─── Records for processing ───
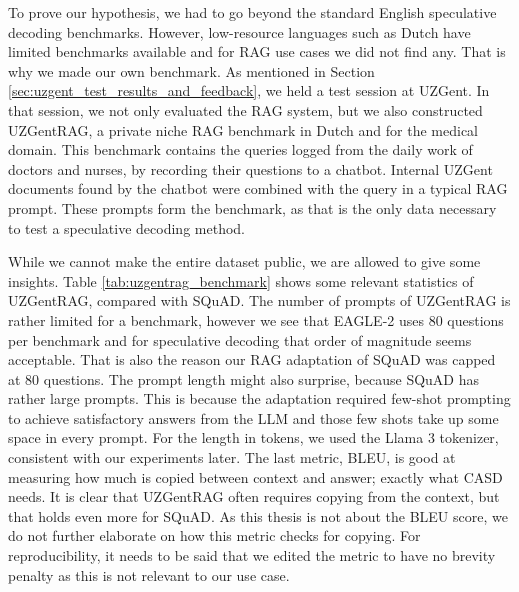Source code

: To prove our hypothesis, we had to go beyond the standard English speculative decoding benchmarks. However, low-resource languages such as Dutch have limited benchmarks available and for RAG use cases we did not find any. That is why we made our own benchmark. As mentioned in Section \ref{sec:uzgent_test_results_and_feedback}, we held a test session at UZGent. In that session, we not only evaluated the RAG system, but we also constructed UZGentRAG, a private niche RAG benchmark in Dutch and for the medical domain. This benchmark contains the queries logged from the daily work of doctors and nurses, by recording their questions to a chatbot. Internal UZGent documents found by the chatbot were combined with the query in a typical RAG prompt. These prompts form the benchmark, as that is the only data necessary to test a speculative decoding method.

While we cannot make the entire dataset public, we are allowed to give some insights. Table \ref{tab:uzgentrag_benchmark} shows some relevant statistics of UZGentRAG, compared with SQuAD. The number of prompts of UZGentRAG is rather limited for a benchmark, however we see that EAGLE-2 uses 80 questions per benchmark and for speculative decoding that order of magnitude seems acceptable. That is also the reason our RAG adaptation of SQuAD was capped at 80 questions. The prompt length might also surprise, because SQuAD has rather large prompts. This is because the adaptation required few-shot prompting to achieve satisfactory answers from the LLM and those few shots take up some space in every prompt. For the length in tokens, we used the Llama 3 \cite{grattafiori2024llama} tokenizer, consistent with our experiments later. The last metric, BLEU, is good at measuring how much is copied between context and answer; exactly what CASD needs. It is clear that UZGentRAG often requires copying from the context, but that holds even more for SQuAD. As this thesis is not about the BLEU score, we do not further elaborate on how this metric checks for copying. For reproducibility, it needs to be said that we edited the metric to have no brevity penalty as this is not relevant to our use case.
───
─── Records for processing ───
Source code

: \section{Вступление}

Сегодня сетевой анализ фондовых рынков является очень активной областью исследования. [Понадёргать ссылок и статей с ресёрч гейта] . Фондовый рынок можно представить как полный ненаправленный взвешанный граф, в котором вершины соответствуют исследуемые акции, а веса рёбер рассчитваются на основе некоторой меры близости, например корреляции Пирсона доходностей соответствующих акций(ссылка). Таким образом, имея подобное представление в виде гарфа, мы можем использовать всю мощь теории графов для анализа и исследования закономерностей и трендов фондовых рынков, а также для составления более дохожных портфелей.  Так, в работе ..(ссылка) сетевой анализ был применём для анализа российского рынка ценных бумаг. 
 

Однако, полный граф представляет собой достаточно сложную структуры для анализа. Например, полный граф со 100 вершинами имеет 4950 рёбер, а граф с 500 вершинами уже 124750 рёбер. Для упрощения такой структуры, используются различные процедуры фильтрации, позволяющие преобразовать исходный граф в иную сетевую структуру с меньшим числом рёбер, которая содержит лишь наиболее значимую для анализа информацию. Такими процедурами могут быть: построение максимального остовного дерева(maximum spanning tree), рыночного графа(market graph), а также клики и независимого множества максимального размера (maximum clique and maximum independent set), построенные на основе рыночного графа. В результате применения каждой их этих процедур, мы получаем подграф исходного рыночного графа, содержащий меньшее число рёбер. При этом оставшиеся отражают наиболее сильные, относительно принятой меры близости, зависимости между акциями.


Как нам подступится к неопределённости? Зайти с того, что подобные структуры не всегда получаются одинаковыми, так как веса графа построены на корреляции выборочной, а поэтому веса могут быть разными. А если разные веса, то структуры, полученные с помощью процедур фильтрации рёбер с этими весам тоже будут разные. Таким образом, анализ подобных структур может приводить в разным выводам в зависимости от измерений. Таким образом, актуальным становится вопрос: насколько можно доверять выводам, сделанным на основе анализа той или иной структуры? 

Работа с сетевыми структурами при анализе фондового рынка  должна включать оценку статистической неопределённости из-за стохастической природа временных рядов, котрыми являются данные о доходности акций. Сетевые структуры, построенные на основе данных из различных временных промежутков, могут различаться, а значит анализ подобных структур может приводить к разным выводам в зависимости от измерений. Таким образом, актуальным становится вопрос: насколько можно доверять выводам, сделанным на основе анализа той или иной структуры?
───
> _What is needed_
If a line in the records contains the word "процедур", copy it.

> _Expected answer_
Однако, полный граф представляет собой достаточно сложную структуры для анализа. Например, полный граф со 100 вершинами имеет 4950 рёбер, а граф с 500 вершинами уже 124750 рёбер. Для упрощения такой структуры, используются различные процедуры фильтрации, позволяющие преобразовать исходный граф в иную сетевую структуру с меньшим числом рёбер, которая содержит лишь наиболее значимую для анализа информацию. Такими процедурами могут быть: построение максимального остовного дерева(maximum spanning tree), рыночного графа(market graph), а также клики и независимого множества максимального размера (maximum clique and maximum independent set), построенные на основе рыночного графа. В результате применения каждой их этих процедур, мы получаем подграф исходного рыночного графа, содержащий меньшее число рёбер. При этом оставшиеся отражают наиболее сильные, относительно принятой меры близости, зависимости между акциями.
Как нам подступится к неопределённости? Зайти с того, что подобные структуры не всегда получаются одинаковыми, так как веса графа построены на корреляции выборочной, а поэтому веса могут быть разными. А если разные веса, то структуры, полученные с помощью процедур фильтрации рёбер с этими весам тоже будут разные. Таким образом, анализ подобных структур может приводить в разным выводам в зависимости от измерений. Таким образом, актуальным становится вопрос: насколько можно доверять выводам, сделанным на основе анализа той или иной структуры? 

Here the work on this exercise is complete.